Live attendance. While we’re on the subject, why not make USA Rugby’s College 7s National Championships the darling of the LVI, much like the CRC Qualifier was? Teams and players would flock to those fields, in bigger droves than they did for the CRC Qualifier in years past and larger numbers than at the first two USA Rugby College 7s National Championships. The players would get the crowds and attention deserving of a National Championship, and the finals would be played in front of a massive crowd.
Media exposure. Don’t forget that NBC cameras are on hand. Maybe they take notice of the tournament if it’s a National Championship and do a small package for the IRB broadcast or the CRC broadcast, maybe they want to carry it on an affiliate network or online, or maybe they just use it as b-roll. Maybe they don’t do any of that, and the event is reduced to a webcast – then the National Championship will get just as little media exposure as it always does, but with a great boost in live attendance.

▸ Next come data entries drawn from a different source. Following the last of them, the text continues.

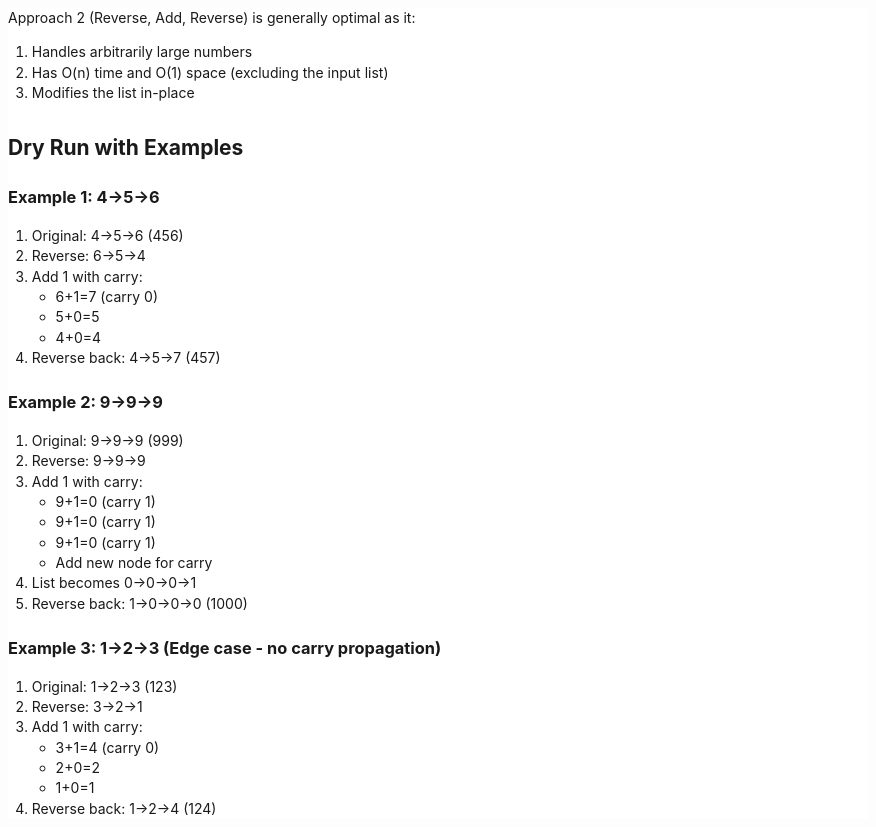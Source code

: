Approach 2 (Reverse, Add, Reverse) is generally optimal as it:

1. Handles arbitrarily large numbers
2. Has O(n) time and O(1) space (excluding the input list)
3. Modifies the list in-place

## Dry Run with Examples

### Example 1: 4->5->6

1. Original: 4->5->6 (456)
2. Reverse: 6->5->4
3. Add 1 with carry:
   - 6+1=7 (carry 0)
   - 5+0=5
   - 4+0=4
4. Reverse back: 4->5->7 (457)

### Example 2: 9->9->9

1. Original: 9->9->9 (999)
2. Reverse: 9->9->9
3. Add 1 with carry:
   - 9+1=0 (carry 1)
   - 9+1=0 (carry 1)
   - 9+1=0 (carry 1)
   - Add new node for carry
4. List becomes 0->0->0->1
5. Reverse back: 1->0->0->0 (1000)

### Example 3: 1->2->3 (Edge case - no carry propagation)

1. Original: 1->2->3 (123)
2. Reverse: 3->2->1
3. Add 1 with carry:
   - 3+1=4 (carry 0)
   - 2+0=2
   - 1+0=1
4. Reverse back: 1->2->4 (124)
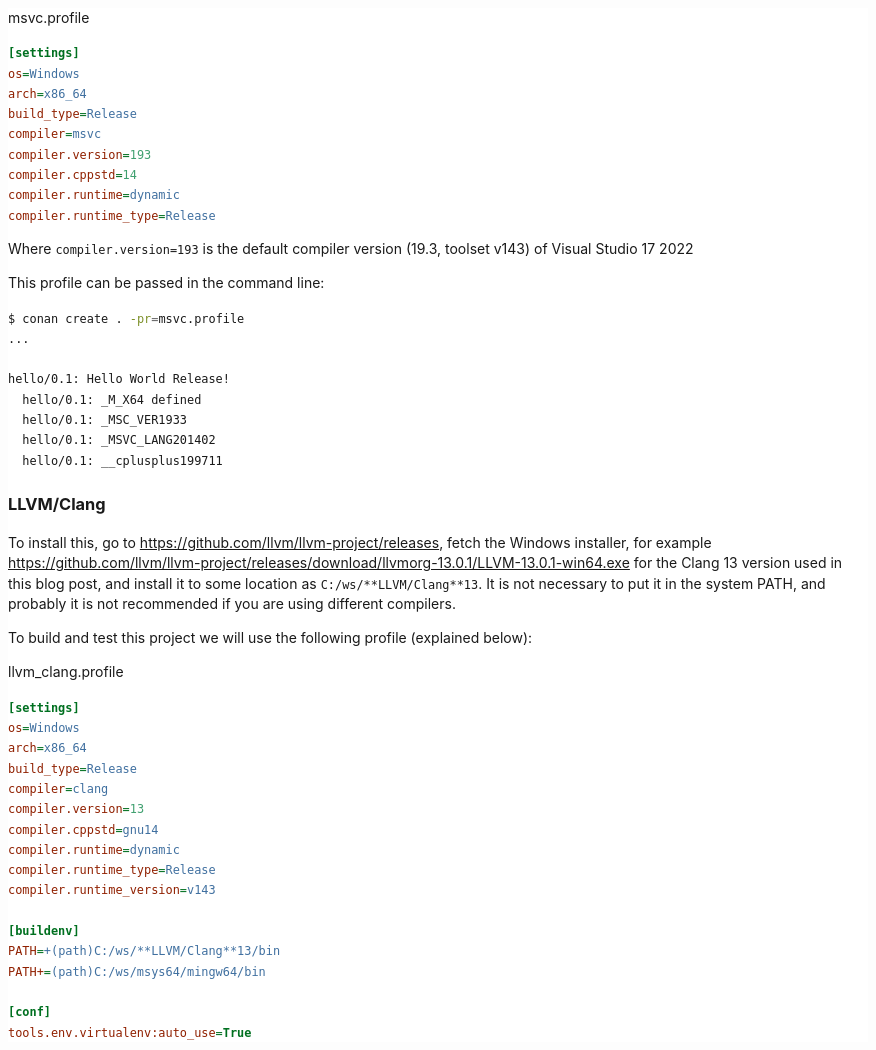 msvc.profile

```ini
[settings]
os=Windows
arch=x86_64
build_type=Release
compiler=msvc
compiler.version=193
compiler.cppstd=14
compiler.runtime=dynamic
compiler.runtime_type=Release
```

Where ``compiler.version=193`` is the default compiler version (19.3, toolset v143) of Visual Studio 17 2022

This profile can be passed in the command line:

```sh
$ conan create . -pr=msvc.profile
...

hello/0.1: Hello World Release!
  hello/0.1: _M_X64 defined
  hello/0.1: _MSC_VER1933
  hello/0.1: _MSVC_LANG201402
  hello/0.1: __cplusplus199711
```

### LLVM/Clang

To install this, go to https://github.com/llvm/llvm-project/releases, fetch the Windows installer, for example https://github.com/llvm/llvm-project/releases/download/llvmorg-13.0.1/LLVM-13.0.1-win64.exe for the Clang 13 version used in this blog post, and install it to some location as ``C:/ws/**LLVM/Clang**13``. It is not necessary to put it in the system PATH, and probably it is not recommended if you are using different compilers.

To build and test this project we will use the following profile (explained below):

llvm_clang.profile

```ini
[settings]
os=Windows
arch=x86_64
build_type=Release
compiler=clang
compiler.version=13
compiler.cppstd=gnu14
compiler.runtime=dynamic
compiler.runtime_type=Release
compiler.runtime_version=v143
 
[buildenv]
PATH=+(path)C:/ws/**LLVM/Clang**13/bin
PATH+=(path)C:/ws/msys64/mingw64/bin
 
[conf]
tools.env.virtualenv:auto_use=True
```
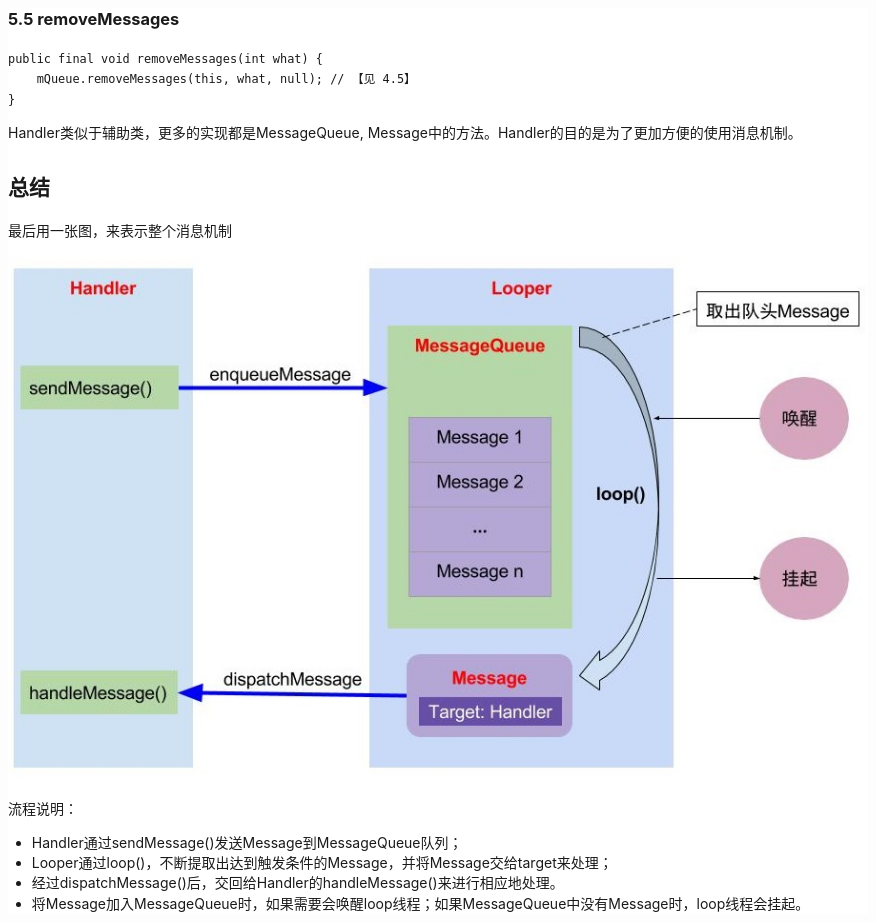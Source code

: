 ### 5.5 removeMessages

    public final void removeMessages(int what) {
        mQueue.removeMessages(this, what, null); // 【见 4.5】
    }


Handler类似于辅助类，更多的实现都是MessageQueue, Message中的方法。Handler的目的是为了更加方便的使用消息机制。

## 总结

最后用一张图，来表示整个消息机制

![handler_java](\images\handler\handler_java.jpg)

流程说明：

- Handler通过sendMessage()发送Message到MessageQueue队列；
- Looper通过loop()，不断提取出达到触发条件的Message，并将Message交给target来处理；
- 经过dispatchMessage()后，交回给Handler的handleMessage()来进行相应地处理。
- 将Message加入MessageQueue时，如果需要会唤醒loop线程；如果MessageQueue中没有Message时，loop线程会挂起。
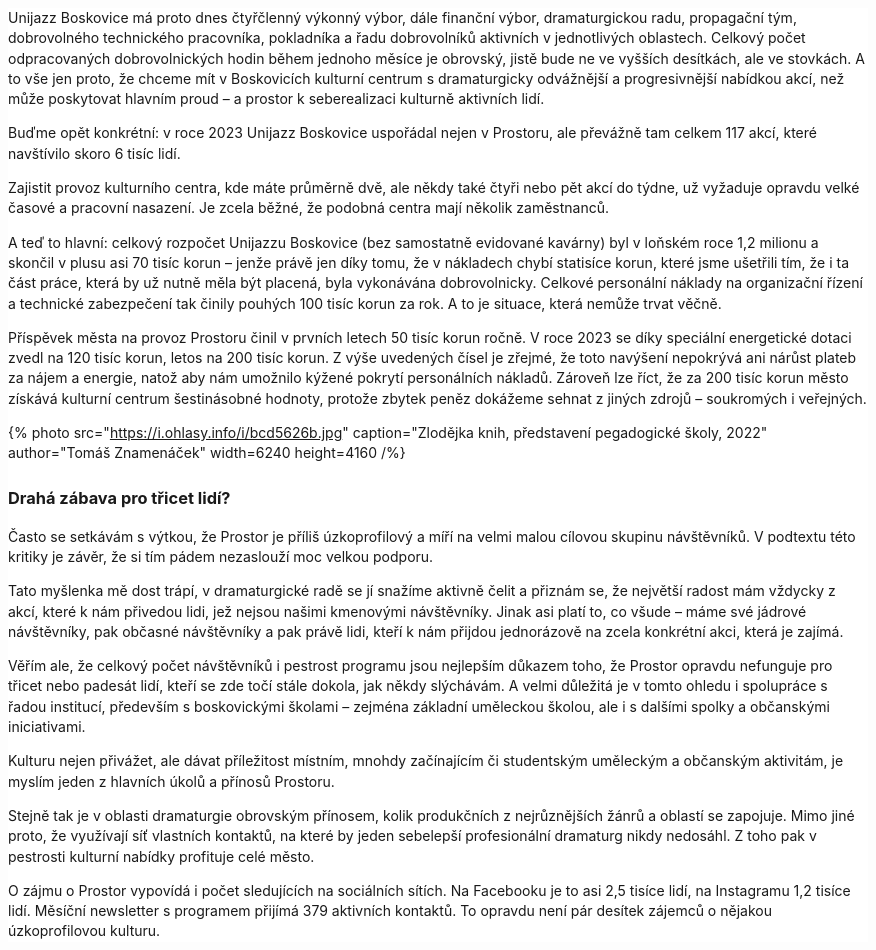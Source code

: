 Unijazz Boskovice má proto dnes čtyřčlenný výkonný výbor, dále finanční výbor, dramaturgickou radu, propagační tým, dobrovolného technického pracovníka, pokladníka a řadu dobrovolníků aktivních v jednotlivých oblastech. Celkový počet odpracovaných dobrovolnických hodin během jednoho měsíce je obrovský, jistě bude ne ve vyšších desítkách, ale ve stovkách. A to vše jen proto, že chceme mít v Boskovicích kulturní centrum s dramaturgicky odvážnější a progresivnější nabídkou akcí, než může poskytovat hlavním proud – a prostor k seberealizaci kulturně aktivních lidí.

Buďme opět konkrétní: v roce 2023 Unijazz Boskovice uspořádal nejen v Prostoru, ale převážně tam celkem 117 akcí, které navštívilo skoro 6 tisíc lidí. 

Zajistit provoz kulturního centra, kde máte průměrně dvě, ale někdy také čtyři nebo pět akcí do týdne, už vyžaduje opravdu velké časové a pracovní nasazení. Je zcela běžné, že podobná centra mají několik zaměstnanců.

A teď to hlavní: celkový rozpočet Unijazzu Boskovice (bez samostatně evidované kavárny) byl v loňském roce 1,2 milionu a skončil v plusu asi 70 tisíc korun – jenže právě jen díky tomu, že v nákladech chybí statisíce korun, které jsme ušetřili tím, že i ta část práce, která by už nutně měla být placená, byla vykonávána dobrovolnicky. Celkové personální náklady na organizační řízení a technické zabezpečení tak činily pouhých 100 tisíc korun za rok. A to je situace, která nemůže trvat věčně.

Příspěvek města na provoz Prostoru činil v prvních letech 50 tisíc korun ročně. V roce 2023 se díky speciální energetické dotaci zvedl na 120 tisíc korun, letos na 200 tisíc korun. Z výše uvedených čísel je zřejmé, že toto navýšení nepokrývá ani nárůst plateb za nájem a energie, natož aby nám umožnilo kýžené pokrytí personálních nákladů. Zároveň lze říct, že za 200 tisíc korun město získává kulturní centrum šestinásobné hodnoty, protože zbytek peněz dokážeme sehnat z jiných zdrojů – soukromých i veřejných.

{% photo src="https://i.ohlasy.info/i/bcd5626b.jpg" caption="Zlodějka knih, představení pegadogické školy, 2022" author="Tomáš Znamenáček" width=6240 height=4160 /%}

### Drahá zábava pro třicet lidí?

Často se setkávám s výtkou, že Prostor je příliš úzkoprofilový a míří na velmi malou cílovou skupinu návštěvníků. V podtextu této kritiky je závěr, že si tím pádem nezaslouží moc velkou podporu.

Tato myšlenka mě dost trápí, v dramaturgické radě se jí snažíme aktivně čelit a přiznám se, že největší radost mám vždycky z akcí, které k nám přivedou lidi, jež nejsou našimi kmenovými návštěvníky. Jinak asi platí to, co všude – máme své jádrové návštěvníky, pak občasné návštěvníky a pak právě lidi, kteří k nám přijdou jednorázově na zcela konkrétní akci, která je zajímá.

Věřím ale, že celkový počet návštěvníků i pestrost programu jsou nejlepším důkazem toho, že Prostor opravdu nefunguje pro třicet nebo padesát lidí, kteří se zde točí stále dokola, jak někdy slýchávám. A velmi důležitá je v tomto ohledu i spolupráce s řadou institucí, především s boskovickými školami – zejména základní uměleckou školou, ale i s dalšími spolky a občanskými iniciativami.

Kulturu nejen přivážet, ale dávat příležitost místním, mnohdy začínajícím či studentským uměleckým a občanským aktivitám, je myslím jeden z hlavních úkolů a přínosů Prostoru.

Stejně tak je v oblasti dramaturgie obrovským přínosem, kolik produkčních z nejrůznějších žánrů a oblastí se zapojuje. Mimo jiné proto, že využívají síť vlastních kontaktů, na které by jeden sebelepší profesionální dramaturg nikdy nedosáhl. Z toho pak v pestrosti kulturní nabídky profituje celé město.

O zájmu o Prostor vypovídá i počet sledujících na sociálních sítích. Na Facebooku je to asi 2,5 tisíce lidí, na Instagramu 1,2 tisíce lidí. Měsíční newsletter s programem přijímá 379 aktivních kontaktů. To opravdu není pár desítek zájemců o nějakou úzkoprofilovou kulturu. 

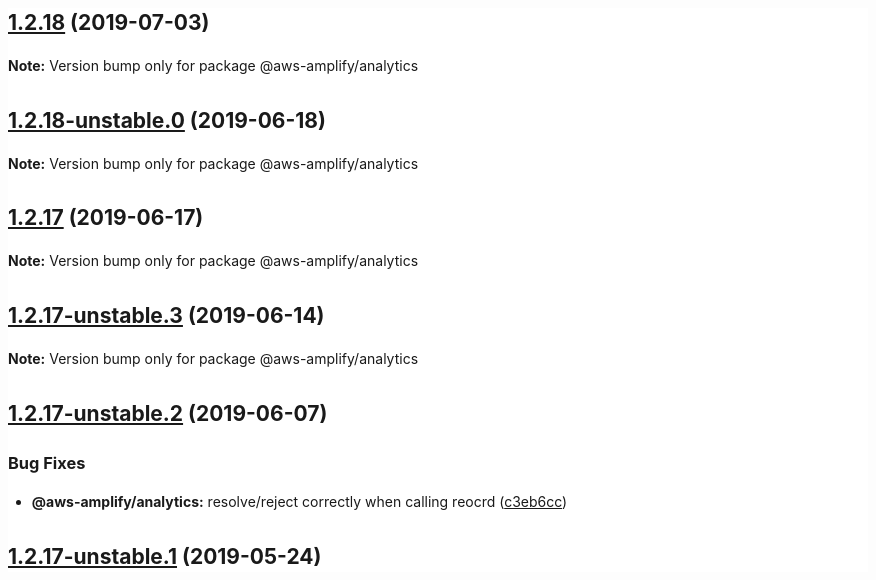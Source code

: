 


<a name="1.2.18"></a>
## [1.2.18](https://github.com/aws/aws-amplify/compare/@aws-amplify/analytics@1.2.18-unstable.0...@aws-amplify/analytics@1.2.18) (2019-07-03)




**Note:** Version bump only for package @aws-amplify/analytics

<a name="1.2.18-unstable.0"></a>
## [1.2.18-unstable.0](https://github.com/aws/aws-amplify/compare/@aws-amplify/analytics@1.2.17...@aws-amplify/analytics@1.2.18-unstable.0) (2019-06-18)




**Note:** Version bump only for package @aws-amplify/analytics

<a name="1.2.17"></a>
## [1.2.17](https://github.com/aws/aws-amplify/compare/@aws-amplify/analytics@1.2.17-unstable.3...@aws-amplify/analytics@1.2.17) (2019-06-17)




**Note:** Version bump only for package @aws-amplify/analytics

<a name="1.2.17-unstable.3"></a>
## [1.2.17-unstable.3](https://github.com/aws/aws-amplify/compare/@aws-amplify/analytics@1.2.17-unstable.2...@aws-amplify/analytics@1.2.17-unstable.3) (2019-06-14)




**Note:** Version bump only for package @aws-amplify/analytics

<a name="1.2.17-unstable.2"></a>
## [1.2.17-unstable.2](https://github.com/aws/aws-amplify/compare/@aws-amplify/analytics@1.2.17-unstable.1...@aws-amplify/analytics@1.2.17-unstable.2) (2019-06-07)


### Bug Fixes

* **@aws-amplify/analytics:** resolve/reject correctly when calling reocrd ([c3eb6cc](https://github.com/aws/aws-amplify/commit/c3eb6cc))




<a name="1.2.17-unstable.1"></a>
## [1.2.17-unstable.1](https://github.com/aws/aws-amplify/compare/@aws-amplify/analytics@1.2.16...@aws-amplify/analytics@1.2.17-unstable.1) (2019-05-24)

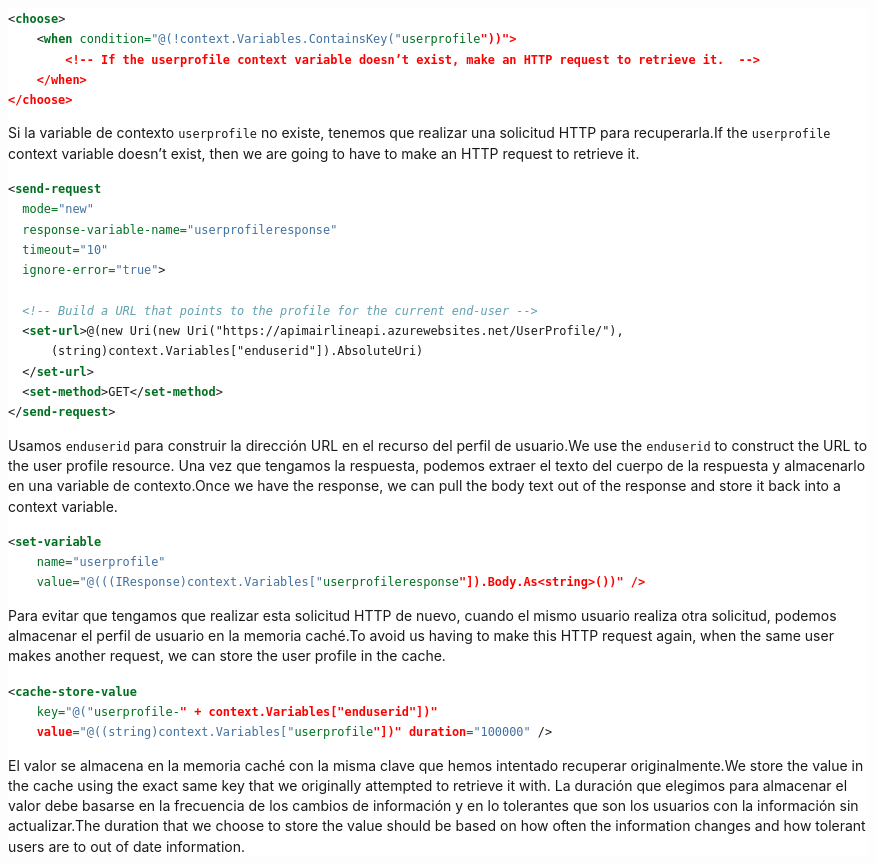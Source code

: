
 ```xml
<choose>
    <when condition="@(!context.Variables.ContainsKey("userprofile"))">
        <!-- If the userprofile context variable doesn’t exist, make an HTTP request to retrieve it.  -->
    </when>
</choose>
```

<span data-ttu-id="0b0f1-130">Si la variable de contexto `userprofile` no existe, tenemos que realizar una solicitud HTTP para recuperarla.</span><span class="sxs-lookup"><span data-stu-id="0b0f1-130">If the `userprofile` context variable doesn’t exist, then we are going to have to make an HTTP request to retrieve it.</span></span>

```xml
<send-request
  mode="new"
  response-variable-name="userprofileresponse"
  timeout="10"
  ignore-error="true">

  <!-- Build a URL that points to the profile for the current end-user -->
  <set-url>@(new Uri(new Uri("https://apimairlineapi.azurewebsites.net/UserProfile/"),
      (string)context.Variables["enduserid"]).AbsoluteUri)
  </set-url>
  <set-method>GET</set-method>
</send-request>
```

<span data-ttu-id="0b0f1-131">Usamos `enduserid` para construir la dirección URL en el recurso del perfil de usuario.</span><span class="sxs-lookup"><span data-stu-id="0b0f1-131">We use the `enduserid` to construct the URL to the user profile resource.</span></span> <span data-ttu-id="0b0f1-132">Una vez que tengamos la respuesta, podemos extraer el texto del cuerpo de la respuesta y almacenarlo en una variable de contexto.</span><span class="sxs-lookup"><span data-stu-id="0b0f1-132">Once we have the response, we can pull the body text out of the response and store it back into a context variable.</span></span>

```xml
<set-variable
    name="userprofile"
    value="@(((IResponse)context.Variables["userprofileresponse"]).Body.As<string>())" />
```

<span data-ttu-id="0b0f1-133">Para evitar que tengamos que realizar esta solicitud HTTP de nuevo, cuando el mismo usuario realiza otra solicitud, podemos almacenar el perfil de usuario en la memoria caché.</span><span class="sxs-lookup"><span data-stu-id="0b0f1-133">To avoid us having to make this HTTP request again, when the same user makes another request, we can store the user profile in the cache.</span></span>

```xml
<cache-store-value
    key="@("userprofile-" + context.Variables["enduserid"])"
    value="@((string)context.Variables["userprofile"])" duration="100000" />
```

<span data-ttu-id="0b0f1-134">El valor se almacena en la memoria caché con la misma clave que hemos intentado recuperar originalmente.</span><span class="sxs-lookup"><span data-stu-id="0b0f1-134">We store the value in the cache using the exact same key that we originally attempted to retrieve it with.</span></span> <span data-ttu-id="0b0f1-135">La duración que elegimos para almacenar el valor debe basarse en la frecuencia de los cambios de información y en lo tolerantes que son los usuarios con la información sin actualizar.</span><span class="sxs-lookup"><span data-stu-id="0b0f1-135">The duration that we choose to store the value should be based on how often the information changes and how tolerant users are to out of date information.</span></span>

Teams will come. They’re already coming to Las Vegas. BYU regularly attends, and since the LVI ends on Saturday, the Cougars could participate. Cal isn't a stranger to the LVI, nor are many other would-be title contenders. The Vegas experience draws these teams on its own, without the allure of playing for a National Championship. Put that icing on the cake, and teams will be in line to gobble it up.
Why it won’t happen
USA Rugby won’t work with United World Sports. Instead of partnering with UWS to put the Women’s IRB 7s event in Las Vegas, USA Rugby is trying to build its own event in Atlanta, where a tournament worthy of great attention will be played in front of thousands of empty seats. If USA Rugby’s so prideful it’s willing to fail the IRB, which provides millions in grant money, why would it work with a company it views as a competitor to do right by its dues-paying members?
This could be a win-win for USA Rugby and UWS. UWS could enhance the biggest tournament in the country and heighten the already unbeatable Vegas experience, and USA Rugby could save on a costly championship and provide a great experience for its members with few headaches. UWS already deals with hotel discounts, promotion, field setup, etc. But greed and pride will win the day, and the achievements and talents of our college 7s players and teams will continue to fly under the radar.
RUGBYMag.com shares its owner with United World Sports, but the two organizations operate separately.